Four or five former Newark Evening News journalists had links to the European Army publication "Stars and Stripes." But insofar as I know, with my Star-Ledger experience, I was the only Newark journalist in World War 2 whose name appeared on the masthead of "YANK" - the Army Weekly.
I had been listed on the Yank Masthead from 1943 to 1945, gaining my first listing after my appointment as field correspondent by Major Hartzall Spence.
I was Yank's field correspondent during those years, but this assignment was to be in addition to my normally assigned duties, which included editing base newspapers at three Army Air Force bases in the South Atlantic, and subject to local censors.
Enter the Bugle
During my free time from my assigned duties, I also published a Newark NJ - oriented mimeo newspaper called the "Bodian Bugle and News." Because it did not deal with base matters or the military, it had pre-clearance for mailing to a circulation that varied from about 60 to 75 at various times.
The "Bugle" featured back-home happenings about wartime Newark and news from and about Newark friends serving in the armed forces around the world, each was considered a correspondent and expected to make submissions to the paper. Jerseyites on my bases also received copies of each issue.
The Bugle's news contents came mainly from Newark newspaper clippings or written word of Newark happenings sent by Newark family and friends, or from Bugle "correspondents."

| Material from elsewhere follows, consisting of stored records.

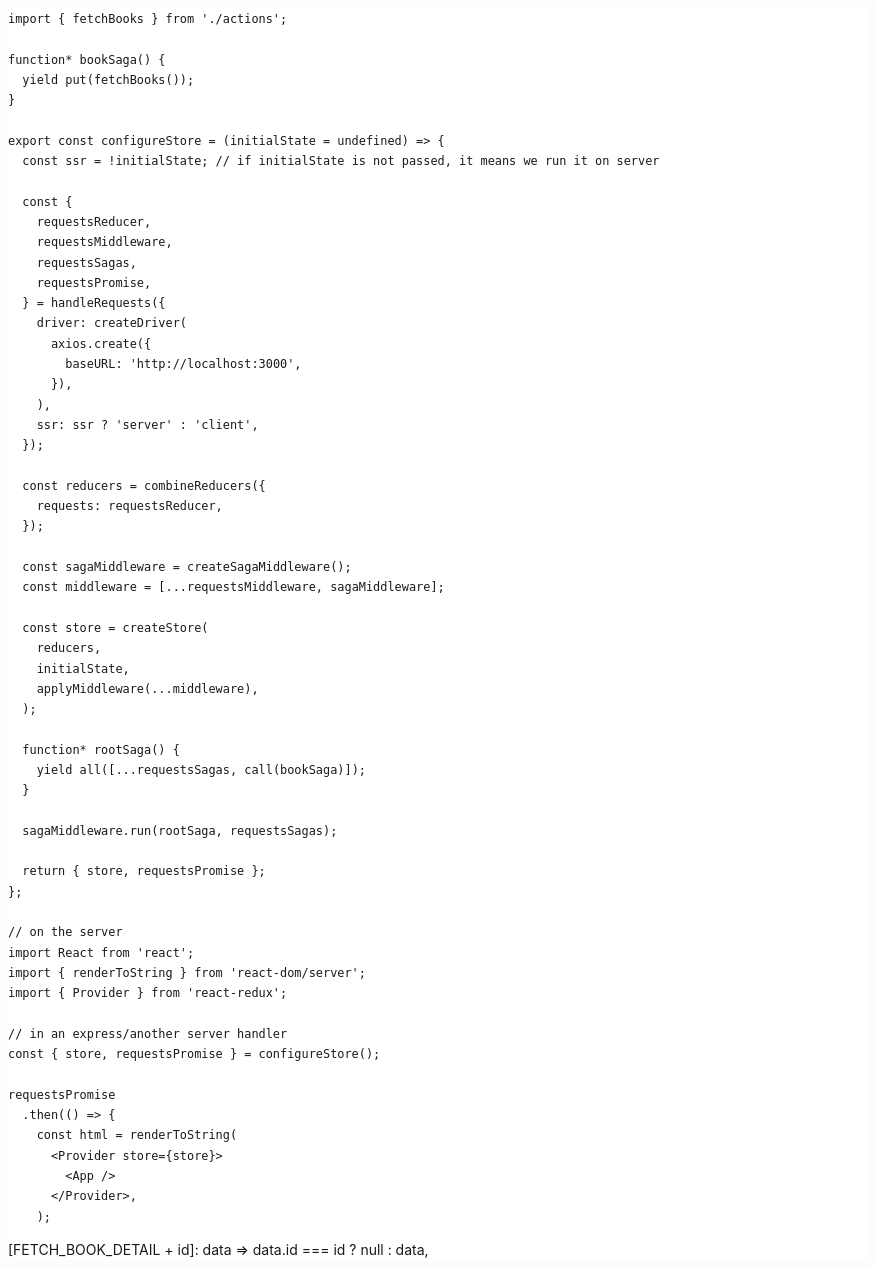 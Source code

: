     import { fetchBooks } from './actions';

    function* bookSaga() {
      yield put(fetchBooks());
    }

    export const configureStore = (initialState = undefined) => {
      const ssr = !initialState; // if initialState is not passed, it means we run it on server

      const {
        requestsReducer,
        requestsMiddleware,
        requestsSagas,
        requestsPromise,
      } = handleRequests({
        driver: createDriver(
          axios.create({
            baseURL: 'http://localhost:3000',
          }),
        ),
        ssr: ssr ? 'server' : 'client',
      });

      const reducers = combineReducers({
        requests: requestsReducer,
      });

      const sagaMiddleware = createSagaMiddleware();
      const middleware = [...requestsMiddleware, sagaMiddleware];

      const store = createStore(
        reducers,
        initialState,
        applyMiddleware(...middleware),
      );

      function* rootSaga() {
        yield all([...requestsSagas, call(bookSaga)]);
      }

      sagaMiddleware.run(rootSaga, requestsSagas);

      return { store, requestsPromise };
    };

    // on the server
    import React from 'react';
    import { renderToString } from 'react-dom/server';
    import { Provider } from 'react-redux';

    // in an express/another server handler
    const { store, requestsPromise } = configureStore();

    requestsPromise
      .then(() => {
        const html = renderToString(
          <Provider store={store}>
            <App />
          </Provider>,
        );


  [FETCH_BOOK_DETAIL + id]: data => data.id === id ? null : data, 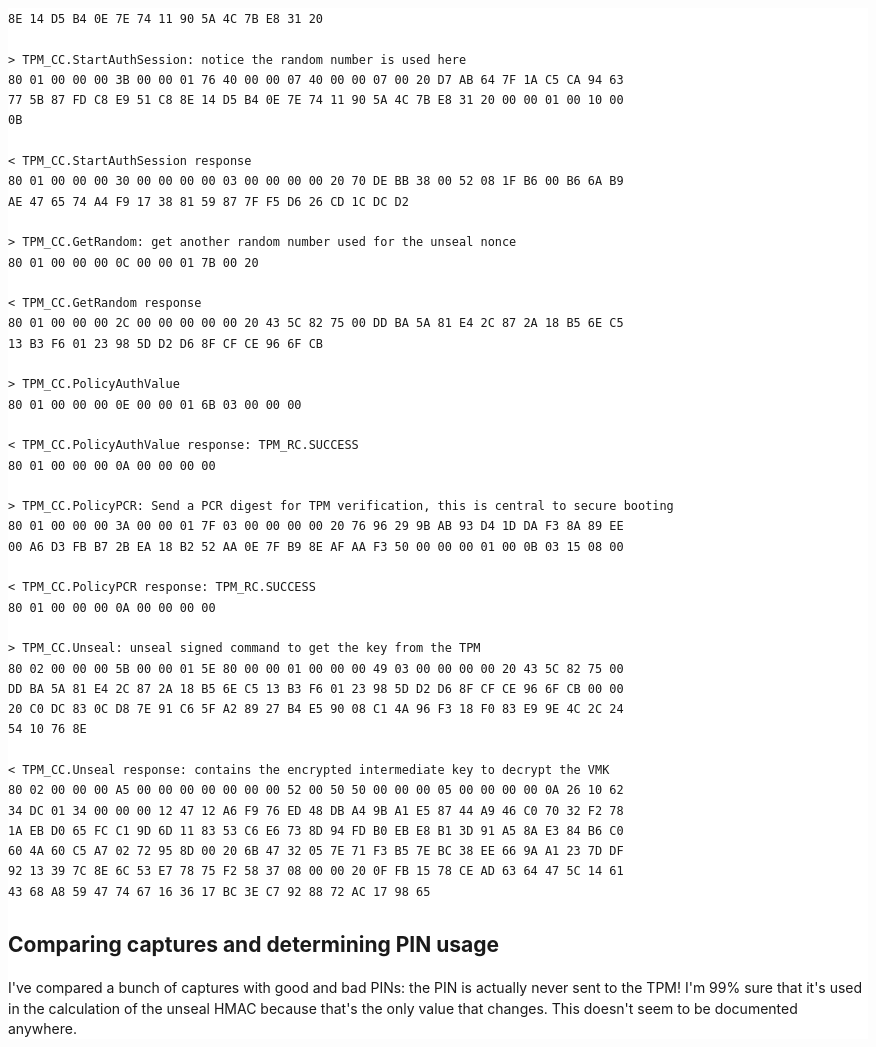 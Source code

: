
 ```
8E 14 D5 B4 0E 7E 74 11 90 5A 4C 7B E8 31 20

> TPM_CC.StartAuthSession: notice the random number is used here
80 01 00 00 00 3B 00 00 01 76 40 00 00 07 40 00 00 07 00 20 D7 AB 64 7F 1A C5 CA 94 63
77 5B 87 FD C8 E9 51 C8 8E 14 D5 B4 0E 7E 74 11 90 5A 4C 7B E8 31 20 00 00 01 00 10 00
0B

< TPM_CC.StartAuthSession response
80 01 00 00 00 30 00 00 00 00 03 00 00 00 00 20 70 DE BB 38 00 52 08 1F B6 00 B6 6A B9
AE 47 65 74 A4 F9 17 38 81 59 87 7F F5 D6 26 CD 1C DC D2

> TPM_CC.GetRandom: get another random number used for the unseal nonce
80 01 00 00 00 0C 00 00 01 7B 00 20

< TPM_CC.GetRandom response
80 01 00 00 00 2C 00 00 00 00 00 20 43 5C 82 75 00 DD BA 5A 81 E4 2C 87 2A 18 B5 6E C5
13 B3 F6 01 23 98 5D D2 D6 8F CF CE 96 6F CB

> TPM_CC.PolicyAuthValue
80 01 00 00 00 0E 00 00 01 6B 03 00 00 00

< TPM_CC.PolicyAuthValue response: TPM_RC.SUCCESS
80 01 00 00 00 0A 00 00 00 00

> TPM_CC.PolicyPCR: Send a PCR digest for TPM verification, this is central to secure booting
80 01 00 00 00 3A 00 00 01 7F 03 00 00 00 00 20 76 96 29 9B AB 93 D4 1D DA F3 8A 89 EE
00 A6 D3 FB B7 2B EA 18 B2 52 AA 0E 7F B9 8E AF AA F3 50 00 00 00 01 00 0B 03 15 08 00

< TPM_CC.PolicyPCR response: TPM_RC.SUCCESS
80 01 00 00 00 0A 00 00 00 00

> TPM_CC.Unseal: unseal signed command to get the key from the TPM
80 02 00 00 00 5B 00 00 01 5E 80 00 00 01 00 00 00 49 03 00 00 00 00 20 43 5C 82 75 00
DD BA 5A 81 E4 2C 87 2A 18 B5 6E C5 13 B3 F6 01 23 98 5D D2 D6 8F CF CE 96 6F CB 00 00
20 C0 DC 83 0C D8 7E 91 C6 5F A2 89 27 B4 E5 90 08 C1 4A 96 F3 18 F0 83 E9 9E 4C 2C 24
54 10 76 8E

< TPM_CC.Unseal response: contains the encrypted intermediate key to decrypt the VMK
80 02 00 00 00 A5 00 00 00 00 00 00 00 52 00 50 50 00 00 00 05 00 00 00 00 0A 26 10 62
34 DC 01 34 00 00 00 12 47 12 A6 F9 76 ED 48 DB A4 9B A1 E5 87 44 A9 46 C0 70 32 F2 78
1A EB D0 65 FC C1 9D 6D 11 83 53 C6 E6 73 8D 94 FD B0 EB E8 B1 3D 91 A5 8A E3 84 B6 C0
60 4A 60 C5 A7 02 72 95 8D 00 20 6B 47 32 05 7E 71 F3 B5 7E BC 38 EE 66 9A A1 23 7D DF
92 13 39 7C 8E 6C 53 E7 78 75 F2 58 37 08 00 00 20 0F FB 15 78 CE AD 63 64 47 5C 14 61
43 68 A8 59 47 74 67 16 36 17 BC 3E C7 92 88 72 AC 17 98 65
```

Comparing captures and determining PIN usage
--------------------------------------------
I've compared a bunch of captures with good and bad PINs: the PIN is actually never sent to the TPM! I'm 99% sure that it's used in the calculation of the unseal HMAC because that's the only value that changes. This doesn't seem to be documented anywhere.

The Bugle's motto, included in each issue, was "The world's smallest world-circulated newspaper."
Newark Reaction to Bugle
Under my entry, Revisiting the High Street "Y", is a reproduction of a "Friendly Letter" that the 'Y' sent to 2,000 former Newark 'Y' members in World War 2 service. Not shown, but following is an excerpt from the "Friendly Letter" of November 1943:
In my entry "The Big 3 Department Stores" there is a front page of a Bugle issue published on Ascension Island. Despite its newsy look, that issue and others of the Bugle were published for a year from my Ascension Island base, a spot that John Gunther (Feb. 1944 Readers Digest) called "the loneliest place I have ever seen on land or sea.:
On Ascension Island, the Bugle had a circulation manager and a staff artist. The circulation manager was Ted Wardell of Chino, California. The staff artist was Jack Levine from Boston. As the illustrated Bugle page under the Bamberger entry (Bamberger obituary) shows, I later learned to my surprise that my staff artist was a celebrity.